Most of the time, siblings do get equal bequests, especially from a historic perspective, though there has been a slight shift to more inequality in recent years. Why has this happened?
Parents may disinherit one child
One reason for unequal questions is when a parent wants to essentially cut one child out of the will. For instance, perhaps that child has a history of drug addiction and the parent figures they will spend all of their inheritance on illegal activity, so they leave them out. In other cases, parents and children are estranged and so the parent leaves assets to the children he or she still has contact with.
One child may need more
Often, the inequality isn’t malicious. It’s just practical. The parent knows that one child has greater needs than the other.

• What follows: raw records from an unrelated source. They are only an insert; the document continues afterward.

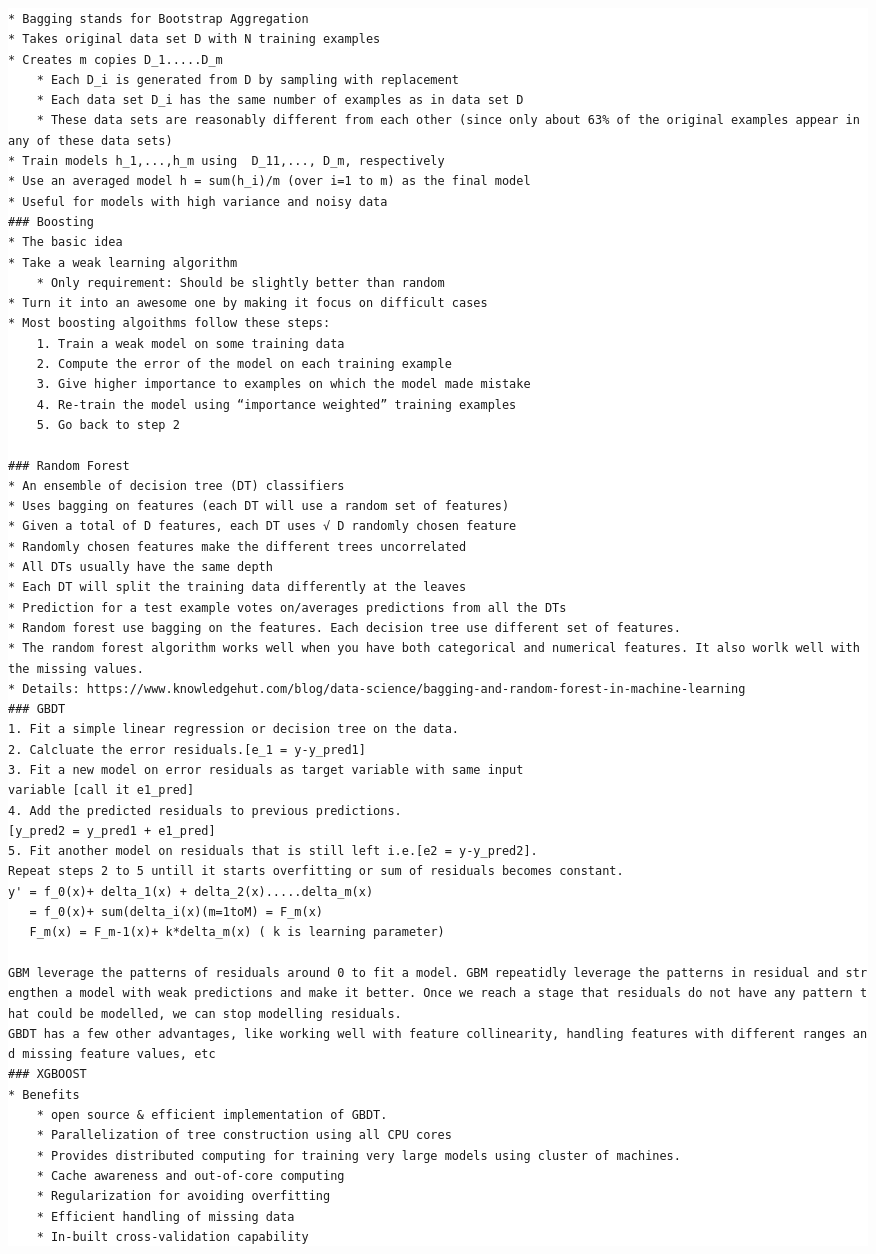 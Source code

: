     * Bagging stands for Bootstrap Aggregation 
    * Takes original data set D with N training examples 
    * Creates m copies D_1.....D_m
        * Each D_i is generated from D by sampling with replacement 
        * Each data set D_i has the same number of examples as in data set D 
        * These data sets are reasonably different from each other (since only about 63% of the original examples appear in any of these data sets) 
    * Train models h_1,...,h_m using  D_11,..., D_m, respectively 
    * Use an averaged model h = sum(h_i)/m (over i=1 to m) as the final model 
    * Useful for models with high variance and noisy data
    ### Boosting
    * The basic idea 
    * Take a weak learning algorithm 
        * Only requirement: Should be slightly better than random 
    * Turn it into an awesome one by making it focus on difficult cases 
    * Most boosting algoithms follow these steps: 
        1. Train a weak model on some training data 
        2. Compute the error of the model on each training example 
        3. Give higher importance to examples on which the model made mistake
        4. Re-train the model using “importance weighted” training examples 
        5. Go back to step 2

    ### Random Forest
    * An ensemble of decision tree (DT) classifiers 
    * Uses bagging on features (each DT will use a random set of features)
    * Given a total of D features, each DT uses √ D randomly chosen feature
    * Randomly chosen features make the different trees uncorrelated 
    * All DTs usually have the same depth 
    * Each DT will split the training data differently at the leaves 
    * Prediction for a test example votes on/averages predictions from all the DTs
    * Random forest use bagging on the features. Each decision tree use different set of features.
    * The random forest algorithm works well when you have both categorical and numerical features. It also worlk well with the missing values.
    * Details: https://www.knowledgehut.com/blog/data-science/bagging-and-random-forest-in-machine-learning
    ### GBDT
    1. Fit a simple linear regression or decision tree on the data.
    2. Calcluate the error residuals.[e_1 = y-y_pred1]
    3. Fit a new model on error residuals as target variable with same input
    variable [call it e1_pred]
    4. Add the predicted residuals to previous predictions.
    [y_pred2 = y_pred1 + e1_pred]
    5. Fit another model on residuals that is still left i.e.[e2 = y-y_pred2].
    Repeat steps 2 to 5 untill it starts overfitting or sum of residuals becomes constant.
    y' = f_0(x)+ delta_1(x) + delta_2(x).....delta_m(x)
       = f_0(x)+ sum(delta_i(x)(m=1toM) = F_m(x)
       F_m(x) = F_m-1(x)+ k*delta_m(x) ( k is learning parameter)
       
    GBM leverage the patterns of residuals around 0 to fit a model. GBM repeatidly leverage the patterns in residual and strengthen a model with weak predictions and make it better. Once we reach a stage that residuals do not have any pattern that could be modelled, we can stop modelling residuals.
    GBDT has a few other advantages, like working well with feature collinearity, handling features with different ranges and missing feature values, etc
    ### XGBOOST
    * Benefits
        * open source & efficient implementation of GBDT.
        * Parallelization of tree construction using all CPU cores
        * Provides distributed computing for training very large models using cluster of machines.
        * Cache awareness and out-of-core computing
        * Regularization for avoiding overfitting
        * Efficient handling of missing data
        * In-built cross-validation capability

For instance, one child may be unemployed and living at home, while the other has their own home and a job where they bring in six figures annually. The parents may decide to leave most of their estate to the child who lives at home — not because they love them more, but because that child needs more financial assistance.
When disputes arise
Of course, even the best of intentions could lead to a dispute. The child who has a successful career may feel that they’re being punished for their success, for instance, or they may accuse the sibling who lives at home of using undue influence to get more for themselves. This can cause a serious rift between the two heirs and may lead to a dispute that winds up in court.
If this happens, it’s crucial for all who are involved to know what legal options they have. There is a lot of wealth on the line, and they need a proper resolution.